Carlentini si prepara a vivere una giornata all’insegna della solidarietà, dello sport e della partecipazione collettiva: lunedì 2 giugno torna la nona edizione di “Maradoniamo”, la manifestazione ideata dall’Associazione Culturale Quota 190, in collaborazione con la Pro Loco e con il patrocinio del Comune di Carlentini.
Un evento che è ormai molto più di una corsa: “Maradoniamo” è diventato, negli anni, un vero e proprio simbolo di coesione sociale, con una struttura articolata che coinvolge centinaia di volontari, cittadini, associazioni e imprese locali. Al centro dell’iniziativa c’è una corsa-camminata aperta a tutte le età: partecipare è semplice, basta acquistare la t-shirt solidale al costo – quest’anno color fucsia, scelto tramite sondaggio online – e unirsi al percorso di 1,8 km che attraverserà una nuova zona del paese, più ampia e sicura rispetto al centro storico.
La giornata, però, inizierà già dalle 9 del mattino in piazza Sant’Anna, con tornei sportivi, attività per bambini, dimostrazioni delle palestre, stand di street food, artigianato e associazionismo. A scandire l’atmosfera, musica dal vivo, DJ set e spettacoli per ogni fascia d’età, fino al momento clou: la partenza della corsa alle 17.

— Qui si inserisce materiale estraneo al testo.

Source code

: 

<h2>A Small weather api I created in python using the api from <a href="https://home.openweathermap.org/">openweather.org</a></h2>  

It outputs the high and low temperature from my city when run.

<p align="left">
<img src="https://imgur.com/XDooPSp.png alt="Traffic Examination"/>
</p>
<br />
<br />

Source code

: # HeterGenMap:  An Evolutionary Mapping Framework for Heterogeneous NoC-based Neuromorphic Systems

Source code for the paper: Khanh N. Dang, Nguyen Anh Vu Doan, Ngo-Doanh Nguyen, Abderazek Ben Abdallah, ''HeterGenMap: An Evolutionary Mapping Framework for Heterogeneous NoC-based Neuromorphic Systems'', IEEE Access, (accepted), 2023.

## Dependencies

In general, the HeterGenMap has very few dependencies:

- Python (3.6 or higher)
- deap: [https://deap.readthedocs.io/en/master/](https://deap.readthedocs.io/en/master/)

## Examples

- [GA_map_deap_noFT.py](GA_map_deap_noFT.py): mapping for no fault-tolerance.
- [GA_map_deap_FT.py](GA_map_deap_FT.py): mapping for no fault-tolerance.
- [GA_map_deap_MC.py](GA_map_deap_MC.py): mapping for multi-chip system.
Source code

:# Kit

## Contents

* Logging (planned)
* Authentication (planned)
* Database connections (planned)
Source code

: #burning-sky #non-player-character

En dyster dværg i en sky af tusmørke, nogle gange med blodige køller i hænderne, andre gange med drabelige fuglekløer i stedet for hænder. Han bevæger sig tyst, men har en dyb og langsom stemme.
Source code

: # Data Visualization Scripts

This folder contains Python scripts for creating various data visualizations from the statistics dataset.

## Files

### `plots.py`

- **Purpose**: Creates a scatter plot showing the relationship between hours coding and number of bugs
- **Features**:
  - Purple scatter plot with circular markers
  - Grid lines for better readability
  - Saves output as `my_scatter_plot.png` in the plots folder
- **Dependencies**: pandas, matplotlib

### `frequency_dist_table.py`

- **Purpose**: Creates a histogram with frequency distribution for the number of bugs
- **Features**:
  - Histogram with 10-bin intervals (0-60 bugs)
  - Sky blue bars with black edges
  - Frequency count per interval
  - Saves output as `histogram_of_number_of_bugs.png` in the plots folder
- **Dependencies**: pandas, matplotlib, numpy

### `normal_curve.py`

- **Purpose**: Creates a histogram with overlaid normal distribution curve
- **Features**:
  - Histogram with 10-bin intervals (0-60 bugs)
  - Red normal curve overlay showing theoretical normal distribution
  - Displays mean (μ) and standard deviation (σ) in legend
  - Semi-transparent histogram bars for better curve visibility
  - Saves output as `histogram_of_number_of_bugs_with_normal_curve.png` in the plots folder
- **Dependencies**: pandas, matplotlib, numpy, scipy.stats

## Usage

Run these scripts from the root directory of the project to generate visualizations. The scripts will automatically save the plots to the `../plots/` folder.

Il cuore dell’iniziativa resta la beneficenza. Negli anni, grazie ai fondi raccolti, l’associazione ha acquistato defibrillatori per tutte le scuole del territorio, ristrutturato la ludoteca dell’ospedale di Lentini, finanziato screening gratuiti per donne fuori fascia d’età, e contribuito all’acquisto di attrezzature mediche come un ecografo per l’associazione Il Filo della Vita. Quest’anno il ricavato sarà destinato alla Caritas, a un’associazione che sostiene famiglie con bambini autistici (con l’avvio di un ciclo di ippoterapia) e ad un terzo progetto da definire in base ai risultati della raccolta.

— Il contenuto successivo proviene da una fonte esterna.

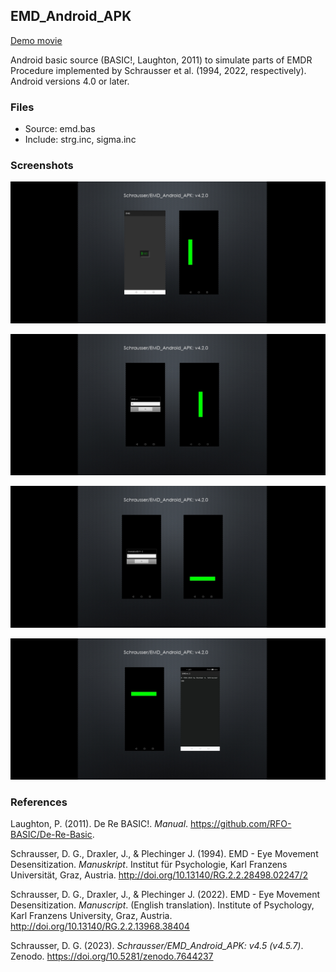 ## EMD_Android_APK
[Demo movie](https://m.youtube.com/watch?v=n8u1iLaO1cQ)

Android basic source (BASIC!, Laughton, 2011) to simulate parts of EMDR Procedure implemented by Schrausser et al. (1994, 2022, respectively). Android versions 4.0 or later.

### Files

- Source: emd.bas
- Include: strg.inc, sigma.inc

### Screenshots

![figure.\label{pic1}](pic1.jpg)


![figure.\label{pic2}](pic2.jpg)


![figure.\label{pic3}](pic3.jpg)


![figure.\label{pic4}](pic4.jpg)


### References

Laughton, P. (2011). De Re BASIC!. *Manual*. https://github.com/RFO-BASIC/De-Re-Basic.

Schrausser, D. G., Draxler, J., & Plechinger J. (1994). EMD - Eye Movement Desensitization. *Manuskript*. Institut für Psychologie, Karl Franzens Universität, Graz, Austria. http://doi.org/10.13140/RG.2.2.28498.02247/2
 
Schrausser, D. G., Draxler, J., & Plechinger J. (2022). EMD - Eye Movement Desensitization. *Manuscript*. (English translation). Institute of Psychology, Karl Franzens University, Graz, Austria. http://doi.org/10.13140/RG.2.2.13968.38404

Schrausser, D. G. (2023). *Schrausser/EMD_Android_APK: v4.5 (v4.5.7)*. Zenodo. https://doi.org/10.5281/zenodo.7644237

“Siamo solo volontari – raccontano Martina Turco e Andrea Stefio di Quota 190 – ma lavoriamo tutto l’anno per organizzare questa giornata. Maradoniamo è sentito da tutta la città: c’è chi corre, chi passeggia, chi compra la maglietta anche se non partecipa. È un evento che unisce e restituisce un forte senso di comunità”.
Fondamentale anche il sostegno delle istituzioni e delle forze dell’ordine, con la partecipazione attiva della Polizia Municipale, della Protezione Civile e dell’Associazione Nazionale Carabinieri, che garantiranno sicurezza e supporto logistico durante tutta la giornata.
L’obiettivo? Superare il risultato dell’ultima edizione, quando furono raccolti 13.000 euro e vendute oltre 3.200 magliette. Ma, al di là dei numeri, ciò che conta davvero è lo spirito dell’iniziativa: fare del bene insieme, mettendo al centro le persone. L’appuntamento è quindi per lunedì 2 giugno: una festa di sport, solidarietà e comunità, che rende Carlentini ogni anno più viva e generosa.